**Work task**
Copy, from the entries below, each line in which the string "icons" appears.

== Supplied data

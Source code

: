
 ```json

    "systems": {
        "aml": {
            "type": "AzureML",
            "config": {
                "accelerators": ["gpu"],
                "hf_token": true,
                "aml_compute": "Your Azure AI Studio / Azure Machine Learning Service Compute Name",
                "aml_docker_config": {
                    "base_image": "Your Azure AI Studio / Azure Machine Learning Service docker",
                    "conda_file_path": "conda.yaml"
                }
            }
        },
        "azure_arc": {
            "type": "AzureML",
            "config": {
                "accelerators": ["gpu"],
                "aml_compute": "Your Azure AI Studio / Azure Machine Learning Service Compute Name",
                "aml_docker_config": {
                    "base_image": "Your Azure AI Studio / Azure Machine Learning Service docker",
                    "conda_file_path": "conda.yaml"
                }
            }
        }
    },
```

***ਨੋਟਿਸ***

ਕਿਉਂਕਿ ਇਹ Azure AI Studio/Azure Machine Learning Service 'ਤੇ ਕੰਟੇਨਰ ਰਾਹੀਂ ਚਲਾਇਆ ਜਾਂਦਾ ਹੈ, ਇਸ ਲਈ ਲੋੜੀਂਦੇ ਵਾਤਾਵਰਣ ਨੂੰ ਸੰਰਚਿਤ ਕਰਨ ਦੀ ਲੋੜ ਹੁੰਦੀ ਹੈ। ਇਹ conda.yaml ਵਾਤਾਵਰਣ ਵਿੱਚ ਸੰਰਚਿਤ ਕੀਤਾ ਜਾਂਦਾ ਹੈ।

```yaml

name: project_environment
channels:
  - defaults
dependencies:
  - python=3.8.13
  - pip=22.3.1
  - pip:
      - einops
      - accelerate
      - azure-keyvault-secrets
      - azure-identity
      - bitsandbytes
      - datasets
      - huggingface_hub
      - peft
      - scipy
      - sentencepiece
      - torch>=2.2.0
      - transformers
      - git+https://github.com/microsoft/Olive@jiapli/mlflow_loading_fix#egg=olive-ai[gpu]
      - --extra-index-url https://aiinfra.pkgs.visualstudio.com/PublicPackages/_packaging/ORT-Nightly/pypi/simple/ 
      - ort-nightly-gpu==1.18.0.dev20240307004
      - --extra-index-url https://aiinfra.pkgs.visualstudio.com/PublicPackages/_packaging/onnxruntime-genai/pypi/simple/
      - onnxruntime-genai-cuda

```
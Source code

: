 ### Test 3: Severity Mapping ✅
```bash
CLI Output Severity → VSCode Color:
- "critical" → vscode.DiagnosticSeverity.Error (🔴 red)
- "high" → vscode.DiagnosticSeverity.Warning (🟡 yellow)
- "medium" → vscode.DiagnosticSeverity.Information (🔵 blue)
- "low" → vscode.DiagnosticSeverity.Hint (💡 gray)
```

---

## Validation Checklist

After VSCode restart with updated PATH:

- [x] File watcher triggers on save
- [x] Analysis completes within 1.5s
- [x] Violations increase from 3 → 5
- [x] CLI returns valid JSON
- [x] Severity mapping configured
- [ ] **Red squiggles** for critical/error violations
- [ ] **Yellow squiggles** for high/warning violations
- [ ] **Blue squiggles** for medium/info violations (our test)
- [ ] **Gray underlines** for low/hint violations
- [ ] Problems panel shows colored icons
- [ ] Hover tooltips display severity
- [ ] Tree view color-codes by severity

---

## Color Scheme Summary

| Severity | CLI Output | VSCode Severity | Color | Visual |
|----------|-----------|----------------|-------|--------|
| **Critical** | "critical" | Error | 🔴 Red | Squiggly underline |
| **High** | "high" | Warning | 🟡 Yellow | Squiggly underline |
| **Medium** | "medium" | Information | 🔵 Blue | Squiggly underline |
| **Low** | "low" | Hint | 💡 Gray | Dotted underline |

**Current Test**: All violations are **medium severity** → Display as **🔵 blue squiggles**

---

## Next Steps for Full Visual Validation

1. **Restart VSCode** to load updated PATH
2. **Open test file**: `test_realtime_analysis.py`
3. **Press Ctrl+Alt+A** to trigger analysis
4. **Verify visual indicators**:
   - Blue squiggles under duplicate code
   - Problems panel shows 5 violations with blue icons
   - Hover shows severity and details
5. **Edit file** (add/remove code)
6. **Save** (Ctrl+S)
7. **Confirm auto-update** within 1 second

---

====

**Solution below**
- [ ] Problems panel shows colored icons
   - Problems panel shows 5 violations with blue icons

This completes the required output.